### Aim of the exercise:
Determine how many lines in the entries below contain the word "videos". The reply is that number alone.

### Data shown:
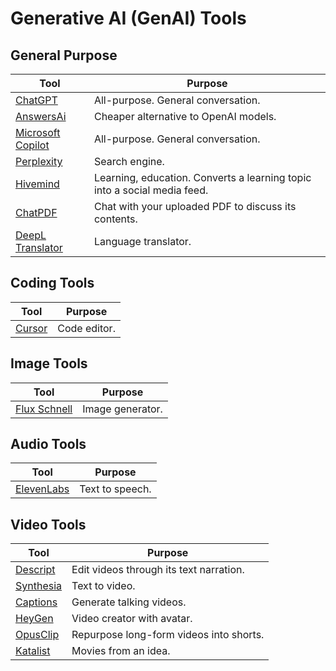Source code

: # Generative AI (GenAI) Tools
## General Purpose
| Tool | Purpose |
|------|---------|
|[ChatGPT](https://openai.com/)|All-purpose. General conversation.|
|[AnswersAi](https://answersai.com/)|Cheaper alternative to OpenAI models.|
|[Microsoft Copilot](https://copilot.microsoft.com/)|All-purpose. General conversation.|
|[Perplexity](https://www.perplexity.ai/)|Search engine.|
|[Hivemind](https://gethivemind.app/)|Learning, education. Converts a learning topic into a social media feed.|
|[ChatPDF](https://www.chatpdf.com/)|Chat with your uploaded PDF to discuss its contents.|
|[DeepL Translator](https://www.deepl.com/en/translator)|Language translator.|

## Coding Tools
| Tool | Purpose |
|------|---------|
|[Cursor](https://www.cursor.com/)|Code editor.|


## Image Tools
| Tool | Purpose |
|------|---------|
|[Flux Schnell](https://replicate.com/black-forest-labs/flux-schnell)|Image generator.|


## Audio Tools
| Tool | Purpose |
|------|---------|
|[ElevenLabs](https://elevenlabs.io/)|Text to speech.|

## Video Tools
| Tool | Purpose |
|------|---------|
|[Descript](https://www.descript.com/)|Edit videos through its text narration.|
|[Synthesia](https://www.synthesia.io/)|Text to video.|
|[Captions](https://www.captions.ai/)|Generate talking videos.|
|[HeyGen](https://www.heygen.com/)|Video creator with avatar.|
|[OpusClip](https://www.opus.pro/)|Repurpose long-form videos into shorts.|
|[Katalist](https://www.katalist.ai/)|Movies from an idea.|
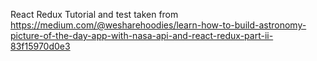 React Redux Tutorial and test taken from https://medium.com/@wesharehoodies/learn-how-to-build-astronomy-picture-of-the-day-app-with-nasa-api-and-react-redux-part-ii-83f15970d0e3
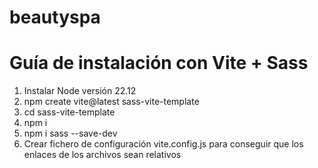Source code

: # beautyspa

# Guía de instalación con Vite + Sass

1. Instalar Node versión 22.12
2. npm create vite@latest sass-vite-template
3. cd sass-vite-template
4. npm i
5. npm i sass --save-dev
6. Crear fichero de configuración vite.config.js para conseguir que los enlaces de los archivos sean relativos

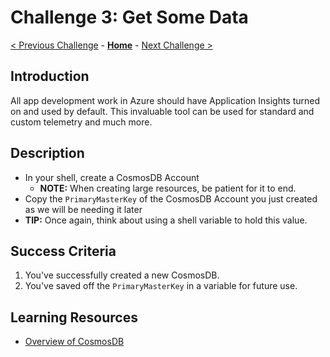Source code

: # Challenge 3: Get Some Data

[< Previous Challenge](./Challenge-02.md) - **[Home](../README.md)** - [Next Challenge >](./Challenge-04.md)

## Introduction

All app development work in Azure should have Application Insights turned on and used by default. This invaluable tool can be used for standard and custom telemetry and much more.

## Description

- In your shell, create a CosmosDB Account 
  - **NOTE:** When creating large resources, be patient for it to end.
- Copy the `PrimaryMasterKey` of the CosmosDB Account you just created as we will be needing it later
- **TIP:** Once again, think about using a shell variable to hold this value.

## Success Criteria

1. You've successfully created a new CosmosDB.
2. You've saved off the `PrimaryMasterKey` in a variable for future use.

## Learning Resources

- [Overview of CosmosDB](https://docs.microsoft.com/en-us/azure/cosmos-db/introduction)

### Result for this task:
3